Итогом их дружных усилий для Макса стали несколько свежих синяков вдобавок к десятку старых, которыми его давеча одарили недоброжелатели.
Вскоре правительственный кортеж, воя сиренами и сверкая проблесковыми маячками, умчался по направлению к городу. С ними уехал и посол Гонсалвиш со своей супругой. Потрясенная семья Тарабриных погрузилась в вишневый лимузин, презент одного из поклонников матери, и тоже уехала.
Оркестранты нестроевым шагом двинулись к автобусу, грея замерзшие на ветру руки, красные, точно раковые клешни. Служители скатывали дорожку возле трапа.
На поле остался только один Макс. Потирая ушибленные бока, он изрыгал проклятия:
— Мерзавцы, гады! Черножопые обезьяны! Меня, русского человека, какие-то негры избили! Да я им яйца откушу и брошу на сковородку жариться! В зоопарк сдам в клетку с гориллами! Гниды, сволочи, уроды!
Обнаружив, что его оставили не только черные уроды, но и любимая покровительница, Макс окончательно расстроился. С мечтой добраться до города в тепле и неге комфортного автомобиля пришлось проститься. Макс отряхнулся, как мокрая собака, и жадно облизнулся. Глазки его угрожающе сверкнули.

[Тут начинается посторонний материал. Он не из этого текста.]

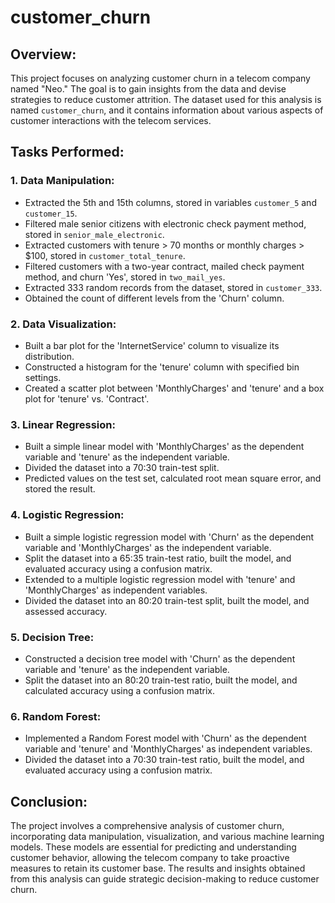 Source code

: # customer_churn

## Overview:
This project focuses on analyzing customer churn in a telecom company named "Neo." The goal is to gain insights from the data and devise strategies to reduce customer attrition. The dataset used for this analysis is named `customer_churn`, and it contains information about various aspects of customer interactions with the telecom services.

## Tasks Performed:

### 1. Data Manipulation:
- Extracted the 5th and 15th columns, stored in variables `customer_5` and `customer_15`.
- Filtered male senior citizens with electronic check payment method, stored in `senior_male_electronic`.
- Extracted customers with tenure > 70 months or monthly charges > $100, stored in `customer_total_tenure`.
- Filtered customers with a two-year contract, mailed check payment method, and churn 'Yes', stored in `two_mail_yes`.
- Extracted 333 random records from the dataset, stored in `customer_333`.
- Obtained the count of different levels from the 'Churn' column.

### 2. Data Visualization:
- Built a bar plot for the 'InternetService' column to visualize its distribution.
- Constructed a histogram for the 'tenure' column with specified bin settings.
- Created a scatter plot between 'MonthlyCharges' and 'tenure' and a box plot for 'tenure' vs. 'Contract'.

### 3. Linear Regression:
- Built a simple linear model with 'MonthlyCharges' as the dependent variable and 'tenure' as the independent variable.
- Divided the dataset into a 70:30 train-test split.
- Predicted values on the test set, calculated root mean square error, and stored the result.

### 4. Logistic Regression:
- Built a simple logistic regression model with 'Churn' as the dependent variable and 'MonthlyCharges' as the independent variable.
- Split the dataset into a 65:35 train-test ratio, built the model, and evaluated accuracy using a confusion matrix.
- Extended to a multiple logistic regression model with 'tenure' and 'MonthlyCharges' as independent variables.
- Divided the dataset into an 80:20 train-test split, built the model, and assessed accuracy.

### 5. Decision Tree:
- Constructed a decision tree model with 'Churn' as the dependent variable and 'tenure' as the independent variable.
- Split the dataset into an 80:20 train-test ratio, built the model, and calculated accuracy using a confusion matrix.

### 6. Random Forest:
- Implemented a Random Forest model with 'Churn' as the dependent variable and 'tenure' and 'MonthlyCharges' as independent variables.
- Divided the dataset into a 70:30 train-test ratio, built the model, and evaluated accuracy using a confusion matrix.

## Conclusion:
The project involves a comprehensive analysis of customer churn, incorporating data manipulation, visualization, and various machine learning models. These models are essential for predicting and understanding customer behavior, allowing the telecom company to take proactive measures to retain its customer base. The results and insights obtained from this analysis can guide strategic decision-making to reduce customer churn.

— Ладно, мерзавка, так-то ты мое добро помнишь, — грозно просипел он, адресуясь к уехавшей пассажирке вишневого лимузина. — Еще пожалеешь, толстая старая климактеричка. Грымза коммунальная!
В аэропорту Макс нашел свободный таксофон и, обиженно шмыгая носом, прижал к уху трубку.
— Сладенький мой! — задушевно пропел он. — Прелесть моя! Узнал? Сон очей моих! Отарик, ты гений! Но ты мерзавец, как родному тебе говорю… Дрянь ты эдакая… Знаешь новости про нашу старую злобную дуру? Не знаешь? Денежек немного подбрось, тогда расскажу. Ты умрешь! Твои читатели сдохнут от восторга.
Редактор на рога встанет! Чессное слово, отдам! Представь, у этой твари объявилось черномазое отродье…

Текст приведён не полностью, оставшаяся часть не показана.